The hackathon, organised by the Singapore Land Authority (SLA), was held earlier this month.
SLA senior deputy director Lewis Wu said the app is a good demonstration of how geospatial technology can be applied to help FFTH volunteers make better decisions when planning their deliveries while on the move.
Web designer Leonard Yeo, one of the members in the team that designed the app for FFTH, said they decided to take on the help group's challenge and design an app to help manage its volunteers - especially when replacements are needed urgently.
"Food is wasted if the unsold bread is not given to anyone," said Mr Yeo, 26.
"FFTH is doing its best to deliver this to the needy, but it has coordination difficulties and we thought it'd be very meaningful if we could help it."
Mr Yeo, however, admitted he was surprised by the FFTH's scale of operations.
Each month, FFTH volunteers deliver about 28,000kg of bread to some 14,500 beneficiaries.

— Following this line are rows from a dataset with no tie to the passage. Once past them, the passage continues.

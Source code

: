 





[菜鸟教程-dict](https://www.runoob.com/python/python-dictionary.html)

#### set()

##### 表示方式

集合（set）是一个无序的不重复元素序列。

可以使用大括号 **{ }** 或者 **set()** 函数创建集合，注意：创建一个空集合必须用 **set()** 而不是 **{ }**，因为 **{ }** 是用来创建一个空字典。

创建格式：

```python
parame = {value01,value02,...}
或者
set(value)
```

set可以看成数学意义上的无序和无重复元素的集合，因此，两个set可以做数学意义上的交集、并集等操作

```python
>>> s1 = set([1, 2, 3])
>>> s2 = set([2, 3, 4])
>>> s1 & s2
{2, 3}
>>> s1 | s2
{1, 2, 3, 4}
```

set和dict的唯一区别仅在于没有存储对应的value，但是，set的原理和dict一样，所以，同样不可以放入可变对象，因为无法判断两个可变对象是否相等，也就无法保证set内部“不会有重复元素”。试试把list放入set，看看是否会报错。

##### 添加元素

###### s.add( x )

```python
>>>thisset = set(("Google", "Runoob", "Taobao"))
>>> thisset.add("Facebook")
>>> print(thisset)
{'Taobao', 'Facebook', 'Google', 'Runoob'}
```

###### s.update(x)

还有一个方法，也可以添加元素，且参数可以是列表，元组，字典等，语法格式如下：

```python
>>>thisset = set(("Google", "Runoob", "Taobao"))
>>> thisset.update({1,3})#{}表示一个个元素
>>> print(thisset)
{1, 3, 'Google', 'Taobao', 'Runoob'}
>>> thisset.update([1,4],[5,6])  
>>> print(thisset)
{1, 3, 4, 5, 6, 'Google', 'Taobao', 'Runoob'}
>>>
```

A single staff member mans a mobile phone line that volunteers call when they cannot make a delivery. He or she then has to find a replacement - from its pool of 1,700 volunteers - who is familiar with the route and contact him to check for his availability. It is an effort that could take up to half an hour.
FFTH executive director Anson Quek said the app would come in useful during crunch time.
"It will help reduce the time needed to find a replacement volunteer, enabling us to reach out to more volunteers because the request for a replacement is blasted out to a wider pool of people," he said.
The app for FFTH is likely to be ready by the end of the year.
When asked if the app could lead to volunteers opting out more often since it would be easier to find a replacement, Mr Quek said it was unlikely because he believes most volunteers "are committed".
"In fact, the app may lead to an increase in volunteer numbers as we can provide sufficient support in the event that they cannot carry out their duties due to urgent matters," added Mr Quek.